A responsável contou que teve conhecimento do caso através do presidente da Junta de Freguesia de Vale de Vargo (Serpa), onde vivia a mulher, num monte isolado, durante uma visita que efectuou, no passado dia 23 de Novembro, a uma instituição daquela aldeia.

No mesmo dia, Helena Barreto, acompanhada de técnicas da Segurança Social, o presidente da Junta de Freguesia de Vale de Vargo, Francisco Godinho, e o director do Centro Social e Paroquial de Brinches (Serpa), Nuno Sousa, deslocou-se ao monte isolado.

Ao chegar ao monte, Helena Barreto deparou-se com um casal de idosos de fracos recursos económicos e que vivia com duas filhas, uma de 33 anos, a mulher em causa, e outra de 43, numa casa com “um espaço muito pequeno”.

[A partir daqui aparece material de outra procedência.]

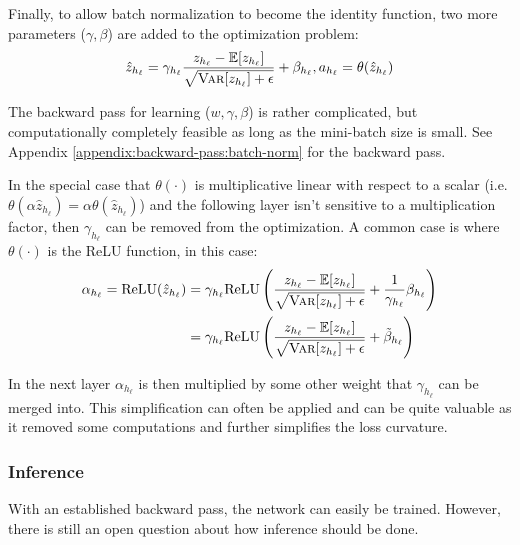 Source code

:Finally, to allow batch normalization to become the identity function, two more parameters ($\gamma, \beta$) are added to the optimization problem:
\begin{equation}
\hat{z}_{h_\ell} = \gamma_{h_\ell} \frac{z_{h_\ell} - \mathbb{E}[z_{h_\ell}]}{\sqrt{\textsc{Var}[z_{h_\ell}] + \epsilon}} + \beta_{h_\ell}, a_{h_\ell} = \theta(\hat{z}_{h_\ell})
\label{eq:theory:convergence:batch-norm}
\end{equation}

The backward pass for learning ($w, \gamma, \beta$) is rather complicated, but computationally completely feasible as long as the mini-batch size is small. See Appendix \ref{appendix:backward-pass:batch-norm} for the backward pass.

In the special case that $\theta(\cdot)$ is multiplicative linear with respect to a scalar (i.e. $\theta(\alpha \hat{z}_{h_\ell}) = \alpha \theta(\hat{z}_{h_\ell})$) and the following layer isn't sensitive to a multiplication factor, then $\gamma_{h_\ell}$ can be removed from the optimization. A common case is where $\theta(\cdot)$ is the ReLU function, in this case:
\begin{equation}
\begin{aligned}
\alpha_{h_\ell} = \mathrm{ReLU}(\hat{z}_{h_\ell}) &= \gamma_{h_\ell} \mathrm{ReLU}\left(\frac{z_{h_\ell} - \mathbb{E}[z_{h_\ell}]}{\sqrt{\textsc{Var}[z_{h_\ell}] + \epsilon}} +  \frac{1}{\gamma_{h_\ell}}\beta_{h_\ell}\right)\\
&= \gamma_{h_\ell} \mathrm{ReLU}\left(\frac{z_{h_\ell} - \mathbb{E}[z_{h_\ell}]}{\sqrt{\textsc{Var}[z_{h_\ell}] + \epsilon}} +  \tilde{\beta}_{h_\ell}\right)
\end{aligned}
\end{equation}

In the next layer $\alpha_{h_\ell}$ is then multiplied by some other weight that $\gamma_{h_\ell}$ can be merged into. This simplification can often be applied and can be quite valuable as it removed some computations and further simplifies the loss curvature.

\subsubsection{Inference}

With an established backward pass, the network can easily be trained. However, there is still an open question about how inference should be done.

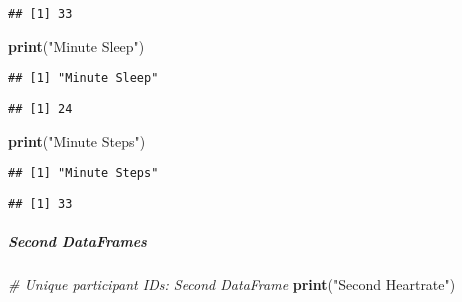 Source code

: \documentclass[
]{article}
\newenvironment{Shaded}{\begin{snugshade}}{\end{snugshade}}
\newcommand{\CommentTok}[1]{\textcolor[rgb]{0.56,0.35,0.01}{\textit{#1}}}
\newcommand{\FunctionTok}[1]{\textcolor[rgb]{0.13,0.29,0.53}{\textbf{#1}}}
\newcommand{\NormalTok}[1]{#1}
\newcommand{\SpecialCharTok}[1]{\textcolor[rgb]{0.81,0.36,0.00}{\textbf{#1}}}
\newcommand{\StringTok}[1]{\textcolor[rgb]{0.31,0.60,0.02}{#1}}
\begin{document}
\begin{verbatim}
## [1] 33
\end{verbatim}

\begin{Shaded}
\begin{Highlighting}[]
\FunctionTok{print}\NormalTok{(}\StringTok{"Minute Sleep"}\NormalTok{)}
\end{Highlighting}
\end{Shaded}

\begin{verbatim}
## [1] "Minute Sleep"
\end{verbatim}

\begin{Shaded}
\end{Shaded}

\begin{verbatim}
## [1] 24
\end{verbatim}

\begin{Shaded}
\begin{Highlighting}[]
\FunctionTok{print}\NormalTok{(}\StringTok{"Minute Steps"}\NormalTok{)}
\end{Highlighting}
\end{Shaded}

\begin{verbatim}
## [1] "Minute Steps"
\end{verbatim}

\begin{Shaded}
\end{Shaded}

\begin{verbatim}
## [1] 33
\end{verbatim}

\hypertarget{second-dataframes-1}{%
\subparagraph{Second DataFrames}\label{second-dataframes-1}}

\begin{Shaded}
\begin{Highlighting}[]
\CommentTok{\# Unique participant IDs: Second DataFrame}
\FunctionTok{print}\NormalTok{(}\StringTok{"Second Heartrate"}\NormalTok{)}
\end{Highlighting}
\end{Shaded}
\end{document}
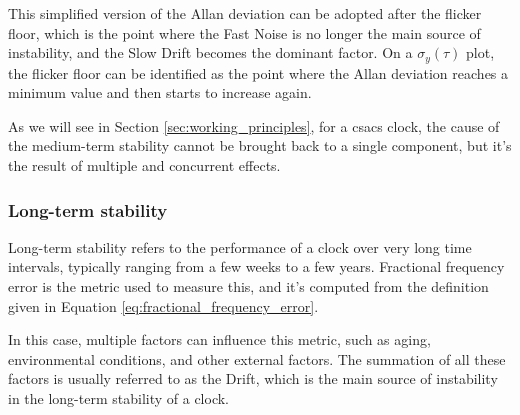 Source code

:This simplified version of the Allan deviation can be adopted after the flicker floor, which is the point where the Fast Noise is no longer the main source of instability, and the Slow Drift becomes the dominant factor.
On a $\sigma_y(\tau)$ plot, the flicker floor can be identified as the point where the Allan deviation reaches a minimum value and then starts to increase again.

As we will see in Section \ref{sec:working_principles}, for a \acrshort{csacs} clock, the cause of the medium-term stability cannot be brought back to a single component, but it's the result of multiple and concurrent effects.


\subsubsection{Long-term stability}

Long-term stability refers to the performance of a clock over very long time intervals, typically ranging from a few weeks to a few years.
Fractional frequency error is the metric used to measure this, and it's computed from the definition given in Equation \ref{eq:fractional_frequency_error}.

In this case, multiple factors can influence this metric, such as aging, environmental conditions, and other external factors.
The summation of all these factors is usually referred to as the Drift, which is the main source of instability in the long-term stability of a clock.

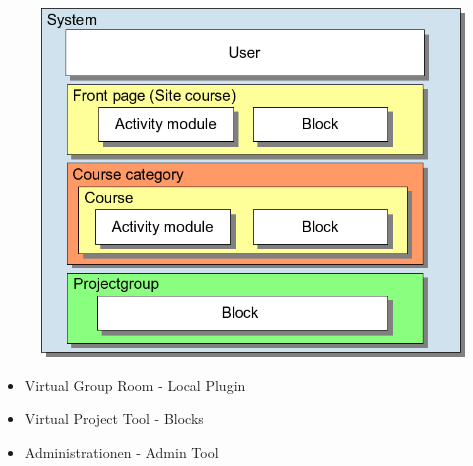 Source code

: \begin{frame}{\implementaras} 
\begin{figure}
\includegraphics[width=\columnwidth]{input/rasmus/Moodle-contexts-mymoodle.png}
\end{figure}
\end{frame}

\begin{frame}{\implementaras} 
\begin{itemize}
\item Virtual Group Room - Local Plugin
\item Virtual Project Tool - Blocks
\item Administrationen - Admin Tool


\end{itemize}
\end{frame}

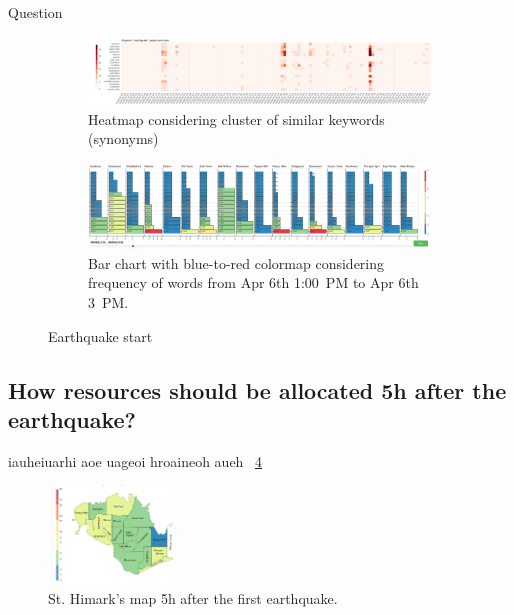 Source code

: \begin{section}{Question}
\begin{figure}[!h]
    \centering
    \begin{subfigure}[!h]{0.95\textwidth}
        \centering
        \includegraphics[width=1.00\textwidth]{figs/eq_start_heat.png}
        \caption{Heatmap considering cluster of similar keywords (synonyms)}
        \label{fig:eq_start_heat}
    \vspace{12pt}
    \end{subfigure}
    \begin{subfigure}[!h]{0.95\textwidth}
        \centering
        \includegraphics[width=1.00\textwidth]{figs/eq_start_hbar.png}
        \caption{Bar chart with blue-to-red colormap considering frequency of
        words from Apr 6th 1:00~PM to Apr 6th 3~PM.}
        \label{fig:eq_start_hbar}
    \end{subfigure}
    \caption{Earthquake start}
    \label{fig:eq_start}
\end{figure}

\subsection{How resources should be allocated 5h after the earthquake?}

iauheiuarhi aoe uageoi hroaineoh aueh ~\ref{fig:map_5h}

\begin{figure}[!h]
    \centering
    \includegraphics[width=0.30\textwidth]{figs/cond_5h/cond_5h_svg.png}
    \caption{St. Himark's map 5h after the first earthquake.}
    \label{fig:map_5h}
\end{figure}


\end{section}
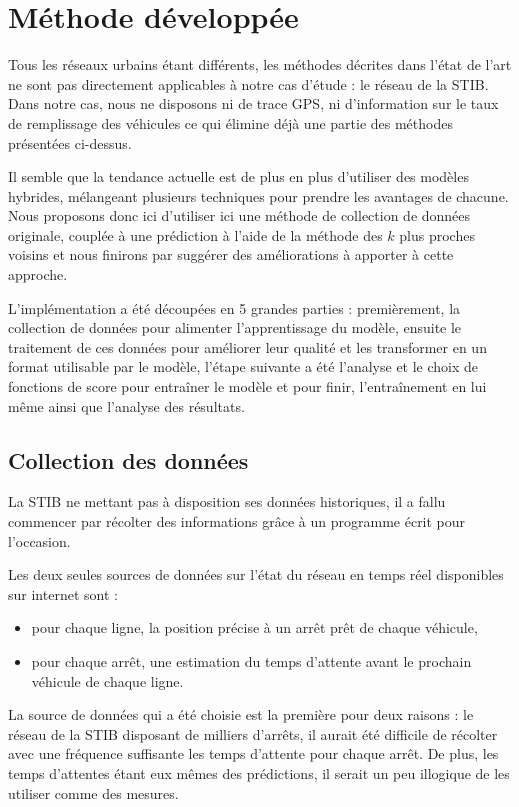 \documentclass[letterpaper]{article}
\begin{document}
\section{Méthode développée}

Tous les réseaux urbains étant différents, les méthodes décrites dans l'état de l'art ne sont pas directement applicables à notre cas d'étude : le réseau de la STIB. Dans notre cas, nous ne disposons ni de trace GPS, ni d'information sur le taux de remplissage des véhicules ce qui élimine déjà une partie des méthodes présentées ci-dessus.

Il semble que la tendance actuelle est de plus en plus d'utiliser des modèles hybrides, mélangeant plusieurs techniques pour prendre les avantages de chacune. Nous proposons donc ici d'utiliser ici une méthode de collection de données originale, couplée à une prédiction à l'aide de la méthode des $k$ plus proches voisins et nous finirons par suggérer des améliorations à apporter à cette approche.

L'implémentation a été découpées en 5 grandes parties : premièrement, la collection de données pour alimenter l'apprentissage du modèle, ensuite le traitement de ces données pour améliorer leur qualité et les transformer en un format utilisable par le modèle, l'étape suivante a été l'analyse et le choix de fonctions de score pour entraîner le modèle et pour finir, l’entraînement en lui même ainsi que l'analyse des résultats.

\subsection{Collection des données}

La STIB ne mettant pas à disposition ses données historiques, il a fallu commencer par récolter des informations grâce à un programme écrit pour l'occasion.

Les deux seules sources de données sur l'état du réseau en temps réel disponibles sur internet sont :
\begin{itemize}
    \item pour chaque ligne, la position précise à un arrêt prêt de chaque véhicule,
    \item pour chaque arrêt, une estimation du temps d'attente avant le prochain véhicule de chaque ligne.
\end{itemize}
\vspace{0.5em}
La source de données qui a été choisie est la première pour deux raisons : le réseau de la STIB disposant de milliers d'arrêts, il aurait été difficile de récolter avec une fréquence suffisante les temps d'attente pour chaque arrêt. De plus, les temps d'attentes étant eux mêmes des prédictions, il serait un peu illogique de les utiliser comme des mesures.
\end{document}

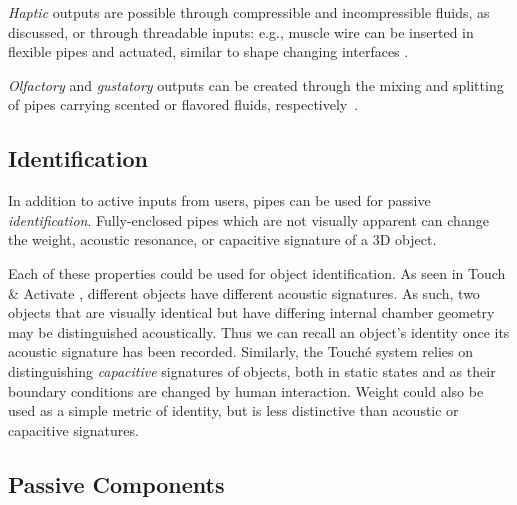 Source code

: \emph{Haptic} outputs are possible through compressible and incompressible fluids, as discussed, or through threadable inputs: e.g., muscle wire can be inserted in flexible pipes and actuated, similar to shape changing interfaces \cite{Coelho-shapechanging}.

\emph{Olfactory} and \emph{gustatory} outputs can be created through the mixing and splitting of pipes carrying scented or flavored fluids, respectively~\cite{kaye2004making}.

\subsection{Identification}
In addition to active inputs from users, pipes can be used for passive \emph{identification}.  Fully-enclosed pipes which are not visually apparent can change the weight, acoustic resonance, or capacitive signature of a 3D object. 

Each of these properties could be used for object identification. As seen in Touch \& Activate \cite{Ono-touchandactivate}, different objects have different acoustic signatures.  As such, two objects that are visually identical but have differing internal chamber geometry may be distinguished acoustically.  Thus we can recall an object's identity once its acoustic signature has been recorded.  Similarly, the Touch\'{e} system \cite{Sato-touche} relies on distinguishing \emph{capacitive} signatures of objects, both in static states and as their boundary conditions are changed by human interaction. Weight could also be used as a simple metric of identity, but is less distinctive than acoustic or capacitive signatures.


\subsection{Passive Components}

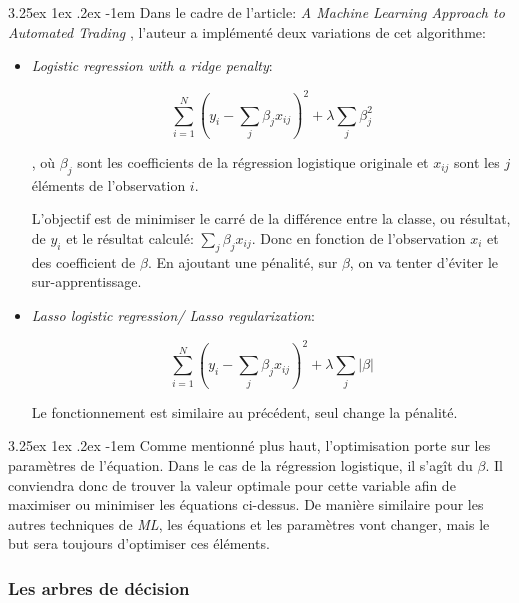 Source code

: \documentclass[a4paper, 11pt]{article}
\makeatletter
\renewcommand\paragraph{\@startsection{paragraph}{5}{\z@}%
  {3.25ex \@plus1ex \@minus.2ex}%
  {-1em}%
  {\normalfont\normalsize\bfseries}}
\makeatother
\begin{document}
\paragraph{}
Dans le cadre de l'article: \textit{A Machine Learning Approach to Automated Trading} \cite{machine_learning_automated_trading}, 
l'auteur a implémenté deux variations de cet algorithme:
\begin{itemize}
\item \textit{Logistic regression with a ridge penalty}:
\begin{center}
$$\sum_{i=1}^N (y_i - \sum_j\beta_j x_{ij})^2 + \lambda \sum_j \beta_j^2$$
\end{center}
, où $\beta_j$ sont les coefficients de la régression logistique originale \cite{machine_learning_automated_trading} et $x_{ij}$
sont les $j$ éléments de l'observation $i$.

L'objectif est de minimiser le carré de la différence entre la classe, ou résultat, de $y_i$ et le résultat 
calculé: $\sum\limits_j\beta_j x_{ij}$. Donc en fonction de l'observation $x_i$ et des coefficient de $\beta$.
En ajoutant une pénalité, sur $\beta$, on va tenter d'éviter le sur-apprentissage.

\item \textit{Lasso logistic regression/ Lasso regularization}:
\begin{center}
$$\sum_{i=1}^N (y_i - \sum_j\beta_j x_{ij})^2 + \lambda \sum_j |\beta|$$
\end{center}
Le fonctionnement est similaire au précédent, seul change la pénalité.

\end{itemize}

\paragraph{}
Comme mentionné plus haut, l'optimisation porte sur les paramètres de l'équation. Dans le cas de la régression logistique, 
il s'agît du $\beta$. Il conviendra donc de trouver la valeur optimale pour cette variable afin de maximiser ou minimiser 
les équations ci-dessus. De manière similaire pour les autres techniques de \textit{ML}, 
les équations et les paramètres vont changer, mais  le but sera toujours d'optimiser ces éléments. 

\subsubsection{Les arbres de décision}\label{section arbre de décision}
\end{document}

A mulher, que tem “comportamentos desajustados à idade e dificuldades em comunicar” e “come com as mãos”, foi encontrada no “espaço muito pequeno” da casa num estado “quase animal”, contou Helena Barreto.

Segundo a responsável, a mulher frequentou a escola até à antiga 4.ª classe, ou seja, até aos 10 anos, e, desde esta idade, “parou no tempo, não teve qualquer contacto com o exterior” e viveu na casa com os pais e a irmã e “completamente isolada do mundo”.

“Disse-lhe: 'Eu vou tentar tirar-te daqui. Não sei muito bem quando, mas vou tentar tirar-te daqui'”, contou Helena Barreto, referindo que a mulher, em reacção, bateu palmas, baixou a cabeça e disse-lhe: “Agora, agora”.

“De imediato”, Helena Barreto e as pessoas que a acompanhavam falaram com o pai da mulher, o qual autorizou a ida da filha para o Centro Social e Paroquial de Brinches, onde vive desde 23 de Novembro.

Actualmente, a mulher “está estabilizada e já comunica melhor”, mas ainda “come com as mãos” e está a ser avaliada por técnicos para se perceber se tem alguma deficiência ou se o seu comportamento decorre dos anos de isolamento, disse Helena Barreto.

“O pai acha que a filha tem alguma deficiência” e, por isso, “não estava em condições de viver sozinha e de ter alguma autonomia e, para a proteger, decidiu mantê-la isolada em casa”, contou Helena Barreto.

Segundo a responsável, a irmã manteve-se a viver com os pais e a Segurança Social está a tentar retirar da casa e alojar numa instituição a mãe, que já sofreu um acidente vascular cerebral (AVC).

Helena Barreto espera que não existam mais casos do género “encapotados” no distrito de Beja e apelou a quem tiver conhecimento de algum caso semelhante para o comunicar às forças de segurança e à Segurança Social para se poder intervir.